─── Material provided

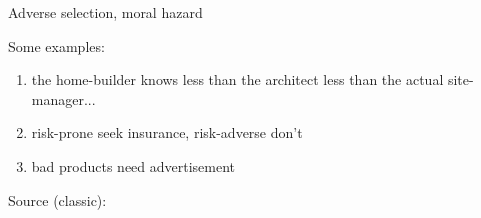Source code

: \begin{frame}{Adverse selection, moral hazard}

    Some examples: 
    
    \medskip
    
    \begin{minipage}{0.7\textwidth}
        \begin{enumerate} 
            \item the home-builder knows less than the architect less than the actual site-manager...
            \item risk-prone seek insurance, risk-adverse don't
            \item bad products need advertisement
        \end{enumerate}
    \end{minipage}
    \par\medskip
    Source (classic): \cite{GeorgeA.Akerlof1970TMfL}
\end{frame}

    

    





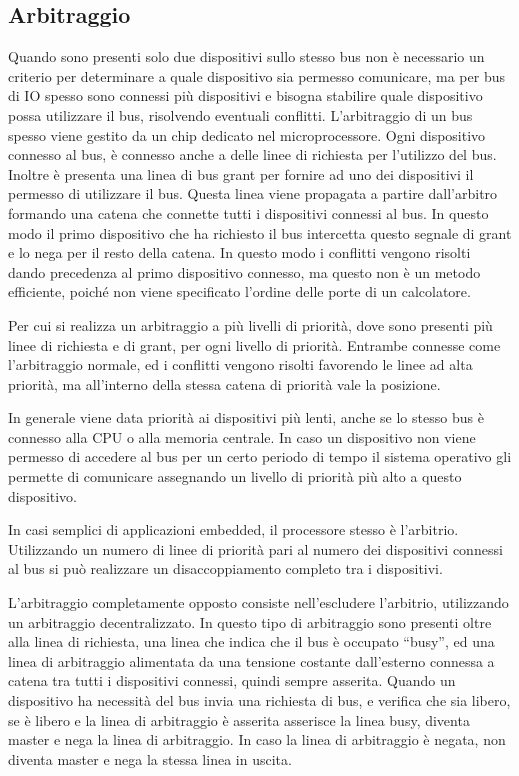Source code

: \documentclass{article}
\numberwithin{equation}{subsection}
\begin{document}
\subsection{Arbitraggio}

Quando sono presenti solo due dispositivi sullo stesso bus non è necessario un criterio per determinare a quale dispositivo sia permesso comunicare, ma per bus di IO spesso 
sono connessi più dispositivi e bisogna stabilire quale dispositivo possa utilizzare il bus, risolvendo eventuali conflitti. 
L'arbitraggio di un bus spesso viene gestito da un chip dedicato nel microprocessore. Ogni dispositivo connesso al bus, è connesso anche a delle linee di richiesta per 
l'utilizzo del bus. Inoltre è presenta una linea di bus grant per fornire ad uno dei dispositivi il permesso di utilizzare il bus. Questa linea viene propagata a partire 
dall'arbitro formando una catena che connette tutti i dispositivi connessi al bus. In questo modo il primo dispositivo che ha richiesto il bus intercetta questo segnale di 
grant e lo nega per il resto della catena. 
In questo modo i conflitti vengono risolti dando precedenza al primo dispositivo connesso, ma questo non è un metodo efficiente, poiché non viene specificato l'ordine delle porte 
di un calcolatore. 

Per cui si realizza un arbitraggio a più livelli di priorità, dove sono presenti più linee di richiesta e di grant, per ogni livello di priorità. Entrambe connesse 
come l'arbitraggio normale, ed i conflitti vengono risolti favorendo le linee ad alta priorità, ma all'interno della stessa catena di priorità vale la posizione. 

In generale viene data priorità ai dispositivi più lenti, anche se lo stesso bus è connesso alla CPU o alla memoria centrale. In caso un dispositivo non viene permesso di 
accedere al bus per un certo periodo di tempo il sistema operativo gli permette di comunicare assegnando un livello di priorità più alto a questo dispositivo. 

In casi semplici di applicazioni embedded, il processore stesso è l'arbitrio. Utilizzando un numero di linee di priorità pari al numero dei dispositivi connessi al bus si può 
realizzare un disaccoppiamento completo tra i dispositivi. 

L'arbitraggio completamente opposto consiste nell'escludere l'arbitrio, utilizzando un arbitraggio decentralizzato. In questo tipo di arbitraggio sono presenti oltre alla linea 
di richiesta, una linea che indica che il bus è occupato ``busy'', ed una linea di arbitraggio alimentata da una tensione costante dall'esterno connessa a catena tra tutti i 
dispositivi connessi, quindi sempre asserita. Quando un dispositivo ha necessità del bus invia una richiesta di bus, e verifica che sia libero, se è libero e la linea di arbitraggio è asserita 
asserisce la linea busy, diventa master e nega la linea di arbitraggio. In caso la linea di arbitraggio è negata, non diventa master e nega la stessa linea in uscita. 
\end{document}
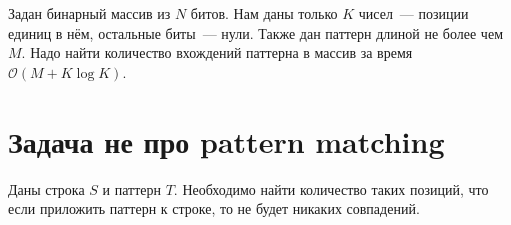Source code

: \documentclass[addpoints]{exam}
\begin{document}
Задан бинарный массив из $N$ битов. Нам даны только $K$ чисел~--- позиции единиц в нём, остальные биты~--- нули. Также дан паттерн длиной не более чем  $M$. Надо найти количество вхождений паттерна в массив за время $\mathcal{O}(M + K \log{K})$.

\section{Задача не про pattern matching}

Даны строка $S$ и паттерн $T$. Необходимо найти количество таких позиций, что если приложить паттерн к строке, то не будет никаких совпадений.
\end{document}
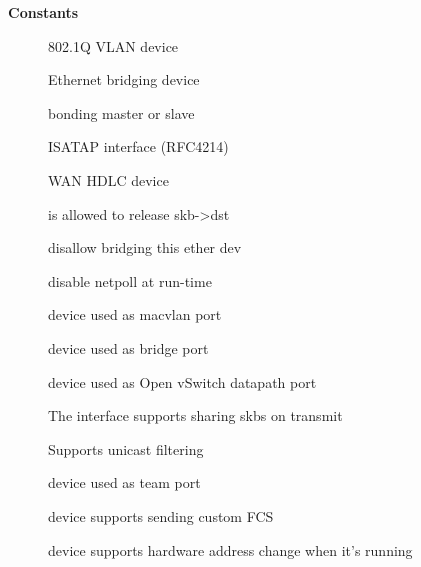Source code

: \documentclass[a4paper,8pt,english]{sphinxmanual}
\begin{document}
\textbf{Constants}
\begin{description}
\item[{}] \leavevmode
802.1Q VLAN device

\item[{}] \leavevmode
Ethernet bridging device

\item[{}] \leavevmode
bonding master or slave

\item[{}] \leavevmode
ISATAP interface (RFC4214)

\item[{}] \leavevmode
WAN HDLC device

\item[{}] \leavevmode
{} is allowed to
release skb-\textgreater{}dst

\item[{}] \leavevmode
disallow bridging this ether dev

\item[{}] \leavevmode
disable netpoll at run-time

\item[{}] \leavevmode
device used as macvlan port

\item[{}] \leavevmode
device used as bridge port

\item[{}] \leavevmode
device used as Open vSwitch datapath port

\item[{}] \leavevmode
The interface supports sharing skbs on transmit

\item[{}] \leavevmode
Supports unicast filtering

\item[{}] \leavevmode
device used as team port

\item[{}] \leavevmode
device supports sending custom FCS

\item[{}] \leavevmode
device supports hardware address
change when it's running


\end{description}
\end{document}
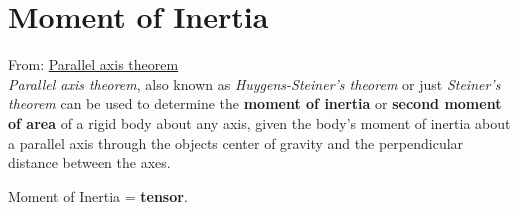 \documentclass[10pt,b5paper,titlepage]{book}
\begin{document}
\section{Moment of Inertia}

From: \href{https://en.wikipedia.org/wiki/Parallel_axis_theorem}{Parallel axis theorem}\\

\textit{Parallel axis theorem}, also known as \textit{Huygens-Steiner's theorem}
or just \textit{Steiner's theorem} can be used to determine the \textbf{moment of inertia}
or \textbf{second moment of area} of a rigid body about any axis, given the body's
moment of inertia about a parallel axis through the objects center of gravity
and the perpendicular distance between the axes.

Moment of Inertia = \textbf{tensor}.
\end{document}
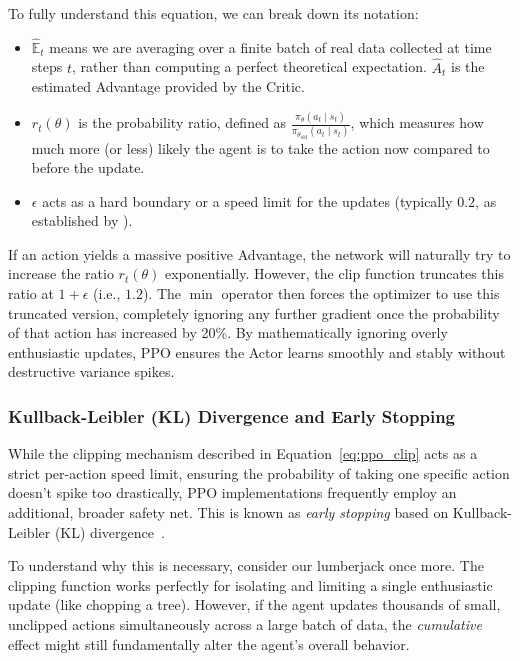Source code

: To fully understand this equation, we can break down its notation:
\begin{itemize}
    \item $\hat{\mathbb{E}}_t$ means we are averaging over a finite batch of real data collected at time steps $t$, rather than computing a perfect theoretical expectation. $\hat{A}_t$ is the estimated Advantage provided by the Critic.
    \item $r_t(\theta)$ is the probability ratio, defined as $\frac{\pi_\theta(a_t \mid s_t)}{\pi_{\theta_{\text{old}}}(a_t \mid s_t)}$, which measures how much more (or less) likely the agent is to take the action now compared to before the update.
    \item $\epsilon$ acts as a hard boundary or a speed limit for the updates (typically $0.2$, as established by \textcite{Schulman_Wolski_Dhariwal_Radford_Klimov_2017}).
\end{itemize}

If an action yields a massive positive Advantage, the network will naturally try to increase the ratio $r_t(\theta)$ exponentially. However, the $\text{clip}$ function truncates this ratio at $1 + \epsilon$ (i.e., $1.2$). The $\min$ operator then forces the optimizer to use this truncated version, completely ignoring any further gradient once the probability of that action has increased by 20\%. By mathematically ignoring overly enthusiastic updates, PPO ensures the Actor learns smoothly and stably without destructive variance spikes.

\subsubsection{Kullback-Leibler (KL) Divergence and Early Stopping}
\label{subsec:kl_divergence}

While the clipping mechanism described in Equation~\ref{eq:ppo_clip} acts as a strict per-action speed limit, ensuring the probability of taking one specific action doesn't spike too drastically, PPO implementations frequently employ an additional, broader safety net. This is known as \emph{early stopping} based on Kullback-Leibler (KL) divergence~\parencite{Schulman_Wolski_Dhariwal_Radford_Klimov_2017}.

To understand why this is necessary, consider our lumberjack once more. The clipping function works perfectly for isolating and limiting a single enthusiastic update (like chopping a tree). However, if the agent updates thousands of small, unclipped actions simultaneously across a large batch of data, the \emph{cumulative} effect might still fundamentally alter the agent's overall behavior. 


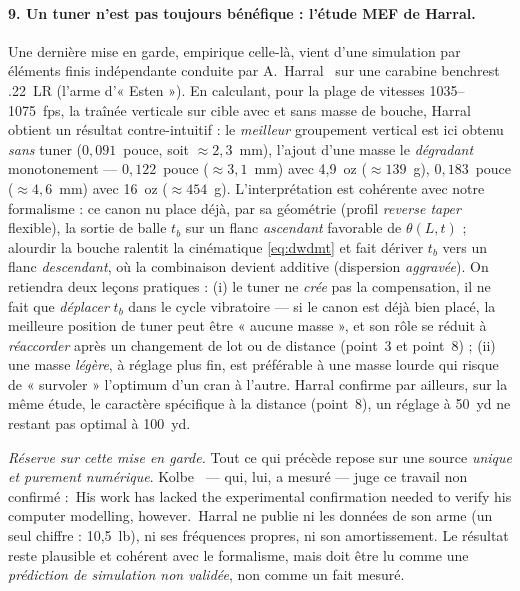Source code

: \documentclass[12pt,a4paper]{article}
\begin{document}
	\paragraph{9. Un tuner n'est pas toujours bénéfique : l'étude MEF de Harral.} Une dernière mise en garde, empirique celle-là, vient d'une simulation par éléments finis indépendante conduite par A.\ Harral~\cite{Harral} sur une carabine benchrest .22~LR (l'arme d'« Esten »). En calculant, pour la plage de vitesses 1035--1075~fps, la traînée verticale sur cible avec et sans masse de bouche, Harral obtient un résultat contre-intuitif : le \emph{meilleur} groupement vertical est ici obtenu \emph{sans} tuner ($0{,}091$~pouce, soit $\approx 2{,}3$~mm), l'ajout d'une masse le \emph{dégradant} monotonement --- $0{,}122$~pouce ($\approx 3{,}1$~mm) avec 4,9~oz ($\approx 139$~g), $0{,}183$~pouce ($\approx 4{,}6$~mm) avec 16~oz ($\approx 454$~g). L'interprétation est cohérente avec notre formalisme : ce canon nu place déjà, par sa géométrie (profil \emph{reverse taper} flexible), la sortie de balle $t_b$ sur un flanc \emph{ascendant} favorable de $\theta(L,t)$ ; alourdir la bouche ralentit la cinématique \eqref{eq:dwdmt} et fait dériver $t_b$ vers un flanc \emph{descendant}, où la combinaison devient additive (dispersion \emph{aggravée}). On retiendra deux leçons pratiques : (i) le tuner ne \emph{crée} pas la compensation, il ne fait que \emph{déplacer} $t_b$ dans le cycle vibratoire --- si le canon est déjà bien placé, la meilleure position de tuner peut être « aucune masse », et son rôle se réduit à \emph{réaccorder} après un changement de lot ou de distance (point~3 et point~8) ; (ii) une masse \emph{légère}, à réglage plus fin, est préférable à une masse lourde qui risque de « survoler » l'optimum d'un cran à l'autre. Harral confirme par ailleurs, sur la même étude, le caractère spécifique à la distance (point~8), un réglage à 50~yd ne restant pas optimal à 100~yd.

	\emph{Réserve sur cette mise en garde.} Tout ce qui précède repose sur une source \emph{unique et purement numérique}. Kolbe~\cite{KolbeSim} — qui, lui, a mesuré — juge ce travail non confirmé : \og\,His work has lacked the experimental confirmation needed to verify his computer modelling, however.\,\fg{} Harral ne publie ni les données de son arme (un seul chiffre : 10,5~lb), ni ses fréquences propres, ni son amortissement. Le résultat reste plausible et cohérent avec le formalisme, mais doit être lu comme une \emph{prédiction de simulation non validée}, non comme un fait mesuré.
\end{document}
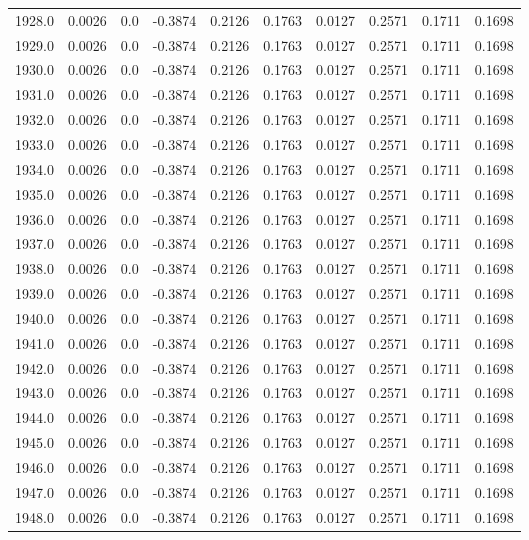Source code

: \begin{longtable}{lrrrrrrrrr}
1928.0 & 0.0026 & 0.0 & -0.3874 & 0.2126 & 0.1763 & 0.0127 & 0.2571 & 0.1711 & 0.1698 \\
1929.0 & 0.0026 & 0.0 & -0.3874 & 0.2126 & 0.1763 & 0.0127 & 0.2571 & 0.1711 & 0.1698 \\
1930.0 & 0.0026 & 0.0 & -0.3874 & 0.2126 & 0.1763 & 0.0127 & 0.2571 & 0.1711 & 0.1698 \\
1931.0 & 0.0026 & 0.0 & -0.3874 & 0.2126 & 0.1763 & 0.0127 & 0.2571 & 0.1711 & 0.1698 \\
1932.0 & 0.0026 & 0.0 & -0.3874 & 0.2126 & 0.1763 & 0.0127 & 0.2571 & 0.1711 & 0.1698 \\
1933.0 & 0.0026 & 0.0 & -0.3874 & 0.2126 & 0.1763 & 0.0127 & 0.2571 & 0.1711 & 0.1698 \\
1934.0 & 0.0026 & 0.0 & -0.3874 & 0.2126 & 0.1763 & 0.0127 & 0.2571 & 0.1711 & 0.1698 \\
1935.0 & 0.0026 & 0.0 & -0.3874 & 0.2126 & 0.1763 & 0.0127 & 0.2571 & 0.1711 & 0.1698 \\
1936.0 & 0.0026 & 0.0 & -0.3874 & 0.2126 & 0.1763 & 0.0127 & 0.2571 & 0.1711 & 0.1698 \\
1937.0 & 0.0026 & 0.0 & -0.3874 & 0.2126 & 0.1763 & 0.0127 & 0.2571 & 0.1711 & 0.1698 \\
1938.0 & 0.0026 & 0.0 & -0.3874 & 0.2126 & 0.1763 & 0.0127 & 0.2571 & 0.1711 & 0.1698 \\
1939.0 & 0.0026 & 0.0 & -0.3874 & 0.2126 & 0.1763 & 0.0127 & 0.2571 & 0.1711 & 0.1698 \\
1940.0 & 0.0026 & 0.0 & -0.3874 & 0.2126 & 0.1763 & 0.0127 & 0.2571 & 0.1711 & 0.1698 \\
1941.0 & 0.0026 & 0.0 & -0.3874 & 0.2126 & 0.1763 & 0.0127 & 0.2571 & 0.1711 & 0.1698 \\
1942.0 & 0.0026 & 0.0 & -0.3874 & 0.2126 & 0.1763 & 0.0127 & 0.2571 & 0.1711 & 0.1698 \\
1943.0 & 0.0026 & 0.0 & -0.3874 & 0.2126 & 0.1763 & 0.0127 & 0.2571 & 0.1711 & 0.1698 \\
1944.0 & 0.0026 & 0.0 & -0.3874 & 0.2126 & 0.1763 & 0.0127 & 0.2571 & 0.1711 & 0.1698 \\
1945.0 & 0.0026 & 0.0 & -0.3874 & 0.2126 & 0.1763 & 0.0127 & 0.2571 & 0.1711 & 0.1698 \\
1946.0 & 0.0026 & 0.0 & -0.3874 & 0.2126 & 0.1763 & 0.0127 & 0.2571 & 0.1711 & 0.1698 \\
1947.0 & 0.0026 & 0.0 & -0.3874 & 0.2126 & 0.1763 & 0.0127 & 0.2571 & 0.1711 & 0.1698 \\
1948.0 & 0.0026 & 0.0 & -0.3874 & 0.2126 & 0.1763 & 0.0127 & 0.2571 & 0.1711 & 0.1698 \\

\end{longtable}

──────

* Brief *
If a line of the records above holds the word "caso", show it.

* Output *
In generale viene data priorità ai dispositivi più lenti, anche se lo stesso bus è connesso alla CPU o alla memoria centrale. In caso un dispositivo non viene permesso di 
asserisce la linea busy, diventa master e nega la linea di arbitraggio. In caso la linea di arbitraggio è negata, non diventa master e nega la stessa linea in uscita. 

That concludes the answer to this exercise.